DATA FOR THE TASK

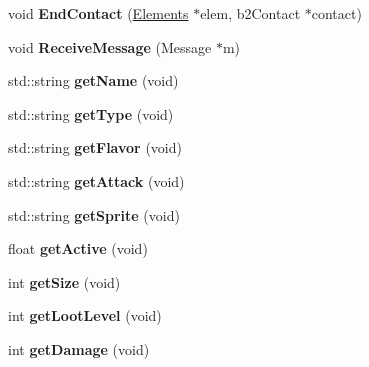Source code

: \begin{DoxyCompactItemize}
\item 
\hypertarget{class_weapon_a1860f840f8c75555de52450300139d9b}{void {\bfseries End\+Contact} (\hyperlink{class_elements}{Elements} $\ast$elem, b2\+Contact $\ast$contact)}\label{class_weapon_a1860f840f8c75555de52450300139d9b}

\item 
\hypertarget{class_weapon_ad93665811c3df9c05bb22b9a1a9c1a66}{void {\bfseries Receive\+Message} (Message $\ast$m)}\label{class_weapon_ad93665811c3df9c05bb22b9a1a9c1a66}

\item 
\hypertarget{class_weapon_aa49263888dca8ee505a95294371adbf6}{std\+::string {\bfseries get\+Name} (void)}\label{class_weapon_aa49263888dca8ee505a95294371adbf6}

\item 
\hypertarget{class_weapon_af382c41490597a51143fec8aea2d136b}{std\+::string {\bfseries get\+Type} (void)}\label{class_weapon_af382c41490597a51143fec8aea2d136b}

\item 
\hypertarget{class_weapon_abe73556e16426da65572d7981dcc800f}{std\+::string {\bfseries get\+Flavor} (void)}\label{class_weapon_abe73556e16426da65572d7981dcc800f}

\item 
\hypertarget{class_weapon_a693e8f30f48b5df1983c22fdf796f25b}{std\+::string {\bfseries get\+Attack} (void)}\label{class_weapon_a693e8f30f48b5df1983c22fdf796f25b}

\item 
\hypertarget{class_weapon_ace3e431278e9ac23f33d222c67c38497}{std\+::string {\bfseries get\+Sprite} (void)}\label{class_weapon_ace3e431278e9ac23f33d222c67c38497}

\item 
\hypertarget{class_weapon_aea6024533cc9ca0ce72139ebf5da33f9}{float {\bfseries get\+Active} (void)}\label{class_weapon_aea6024533cc9ca0ce72139ebf5da33f9}

\item 
\hypertarget{class_weapon_a47baa57bfa8b9bfeda891d3180caa399}{int {\bfseries get\+Size} (void)}\label{class_weapon_a47baa57bfa8b9bfeda891d3180caa399}

\item 
\hypertarget{class_weapon_a64da6983673bfcac2d7de62ab92640f1}{int {\bfseries get\+Loot\+Level} (void)}\label{class_weapon_a64da6983673bfcac2d7de62ab92640f1}

\item 
\hypertarget{class_weapon_a35f92fc79c009c1d1d7d41b4fa17bb11}{int {\bfseries get\+Damage} (void)}\label{class_weapon_a35f92fc79c009c1d1d7d41b4fa17bb11}


\end{DoxyCompactItemize}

PROMPT
Your answer is an exact copy of the records above, stripped of pictures.

EXERCISE RESPONSE
Source code

: \begin{DoxyCompactItemize}
\item 
\hypertarget{class_weapon_a1860f840f8c75555de52450300139d9b}{void {\bfseries End\+Contact} (\hyperlink{class_elements}{Elements} $\ast$elem, b2\+Contact $\ast$contact)}\label{class_weapon_a1860f840f8c75555de52450300139d9b}

\item 
\hypertarget{class_weapon_ad93665811c3df9c05bb22b9a1a9c1a66}{void {\bfseries Receive\+Message} (Message $\ast$m)}\label{class_weapon_ad93665811c3df9c05bb22b9a1a9c1a66}

\item 
\hypertarget{class_weapon_aa49263888dca8ee505a95294371adbf6}{std\+::string {\bfseries get\+Name} (void)}\label{class_weapon_aa49263888dca8ee505a95294371adbf6}

\item 
\hypertarget{class_weapon_af382c41490597a51143fec8aea2d136b}{std\+::string {\bfseries get\+Type} (void)}\label{class_weapon_af382c41490597a51143fec8aea2d136b}

\item 
\hypertarget{class_weapon_abe73556e16426da65572d7981dcc800f}{std\+::string {\bfseries get\+Flavor} (void)}\label{class_weapon_abe73556e16426da65572d7981dcc800f}

\item 
\hypertarget{class_weapon_a693e8f30f48b5df1983c22fdf796f25b}{std\+::string {\bfseries get\+Attack} (void)}\label{class_weapon_a693e8f30f48b5df1983c22fdf796f25b}

\item 
\hypertarget{class_weapon_ace3e431278e9ac23f33d222c67c38497}{std\+::string {\bfseries get\+Sprite} (void)}\label{class_weapon_ace3e431278e9ac23f33d222c67c38497}

\item 
\hypertarget{class_weapon_aea6024533cc9ca0ce72139ebf5da33f9}{float {\bfseries get\+Active} (void)}\label{class_weapon_aea6024533cc9ca0ce72139ebf5da33f9}

\item 
\hypertarget{class_weapon_a47baa57bfa8b9bfeda891d3180caa399}{int {\bfseries get\+Size} (void)}\label{class_weapon_a47baa57bfa8b9bfeda891d3180caa399}

\item 
\hypertarget{class_weapon_a64da6983673bfcac2d7de62ab92640f1}{int {\bfseries get\+Loot\+Level} (void)}\label{class_weapon_a64da6983673bfcac2d7de62ab92640f1}

\item 
\hypertarget{class_weapon_a35f92fc79c009c1d1d7d41b4fa17bb11}{int {\bfseries get\+Damage} (void)}\label{class_weapon_a35f92fc79c009c1d1d7d41b4fa17bb11}


\end{DoxyCompactItemize}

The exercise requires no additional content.